PROBLEM DETAILS → The records follow. Give them all back exactly.

[Items from a dataset]
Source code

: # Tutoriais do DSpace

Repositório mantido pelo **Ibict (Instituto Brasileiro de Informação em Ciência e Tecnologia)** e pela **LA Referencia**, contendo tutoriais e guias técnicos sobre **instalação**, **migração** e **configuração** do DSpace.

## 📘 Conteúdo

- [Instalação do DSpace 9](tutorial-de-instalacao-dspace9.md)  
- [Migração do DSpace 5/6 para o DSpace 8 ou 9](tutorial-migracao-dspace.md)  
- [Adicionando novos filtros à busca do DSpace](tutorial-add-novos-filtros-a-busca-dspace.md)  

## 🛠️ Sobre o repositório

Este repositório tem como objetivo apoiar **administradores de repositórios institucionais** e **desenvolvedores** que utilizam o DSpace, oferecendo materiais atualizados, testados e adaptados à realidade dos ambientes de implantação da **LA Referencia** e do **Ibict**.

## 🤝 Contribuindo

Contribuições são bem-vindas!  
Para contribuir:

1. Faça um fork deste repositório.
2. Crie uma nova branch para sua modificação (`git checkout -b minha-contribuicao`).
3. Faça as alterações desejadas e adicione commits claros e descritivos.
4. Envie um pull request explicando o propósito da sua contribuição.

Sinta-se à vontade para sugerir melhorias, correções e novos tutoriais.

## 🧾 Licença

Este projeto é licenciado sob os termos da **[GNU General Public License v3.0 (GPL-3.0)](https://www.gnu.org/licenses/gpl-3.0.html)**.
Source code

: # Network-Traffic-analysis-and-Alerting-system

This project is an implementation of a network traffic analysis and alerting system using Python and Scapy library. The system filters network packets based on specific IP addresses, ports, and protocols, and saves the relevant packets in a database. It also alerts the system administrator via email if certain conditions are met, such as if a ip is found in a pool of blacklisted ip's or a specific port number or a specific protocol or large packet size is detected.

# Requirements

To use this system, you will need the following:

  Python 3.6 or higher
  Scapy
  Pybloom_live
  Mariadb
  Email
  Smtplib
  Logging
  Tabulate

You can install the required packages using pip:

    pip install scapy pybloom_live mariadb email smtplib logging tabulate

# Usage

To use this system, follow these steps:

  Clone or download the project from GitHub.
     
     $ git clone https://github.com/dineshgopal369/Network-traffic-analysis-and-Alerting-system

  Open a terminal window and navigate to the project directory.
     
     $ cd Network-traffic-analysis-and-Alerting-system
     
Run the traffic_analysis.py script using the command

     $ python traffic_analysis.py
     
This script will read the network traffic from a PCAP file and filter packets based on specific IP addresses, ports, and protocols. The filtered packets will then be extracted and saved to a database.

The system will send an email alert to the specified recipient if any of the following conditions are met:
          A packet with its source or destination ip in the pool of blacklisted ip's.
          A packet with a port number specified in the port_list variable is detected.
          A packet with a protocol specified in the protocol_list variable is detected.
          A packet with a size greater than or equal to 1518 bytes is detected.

OUTPUT BELOW →
Source code

: # Tutoriais do DSpace

Repositório mantido pelo **Ibict (Instituto Brasileiro de Informação em Ciência e Tecnologia)** e pela **LA Referencia**, contendo tutoriais e guias técnicos sobre **instalação**, **migração** e **configuração** do DSpace.

## 📘 Conteúdo

- [Instalação do DSpace 9](tutorial-de-instalacao-dspace9.md)  
- [Migração do DSpace 5/6 para o DSpace 8 ou 9](tutorial-migracao-dspace.md)  
- [Adicionando novos filtros à busca do DSpace](tutorial-add-novos-filtros-a-busca-dspace.md)  

## 🛠️ Sobre o repositório

Este repositório tem como objetivo apoiar **administradores de repositórios institucionais** e **desenvolvedores** que utilizam o DSpace, oferecendo materiais atualizados, testados e adaptados à realidade dos ambientes de implantação da **LA Referencia** e do **Ibict**.

## 🤝 Contribuindo

Contribuições são bem-vindas!  
Para contribuir:

1. Faça um fork deste repositório.
2. Crie uma nova branch para sua modificação (`git checkout -b minha-contribuicao`).
3. Faça as alterações desejadas e adicione commits claros e descritivos.
4. Envie um pull request explicando o propósito da sua contribuição.

Sinta-se à vontade para sugerir melhorias, correções e novos tutoriais.

## 🧾 Licença

Este projeto é licenciado sob os termos da **[GNU General Public License v3.0 (GPL-3.0)](https://www.gnu.org/licenses/gpl-3.0.html)**.
Source code

: # Network-Traffic-analysis-and-Alerting-system

This project is an implementation of a network traffic analysis and alerting system using Python and Scapy library. The system filters network packets based on specific IP addresses, ports, and protocols, and saves the relevant packets in a database. It also alerts the system administrator via email if certain conditions are met, such as if a ip is found in a pool of blacklisted ip's or a specific port number or a specific protocol or large packet size is detected.

# Requirements

To use this system, you will need the following:

  Python 3.6 or higher
  Scapy
  Pybloom_live
  Mariadb
  Email
  Smtplib
  Logging
  Tabulate

You can install the required packages using pip:

    pip install scapy pybloom_live mariadb email smtplib logging tabulate

# Usage

To use this system, follow these steps:

  Clone or download the project from GitHub.
     
     $ git clone https://github.com/dineshgopal369/Network-traffic-analysis-and-Alerting-system

  Open a terminal window and navigate to the project directory.
     
     $ cd Network-traffic-analysis-and-Alerting-system
     
Run the traffic_analysis.py script using the command

     $ python traffic_analysis.py
     
This script will read the network traffic from a PCAP file and filter packets based on specific IP addresses, ports, and protocols. The filtered packets will then be extracted and saved to a database.

The system will send an email alert to the specified recipient if any of the following conditions are met:
          A packet with its source or destination ip in the pool of blacklisted ip's.
          A packet with a port number specified in the port_list variable is detected.
          A packet with a protocol specified in the protocol_list variable is detected.
          A packet with a size greater than or equal to 1518 bytes is detected.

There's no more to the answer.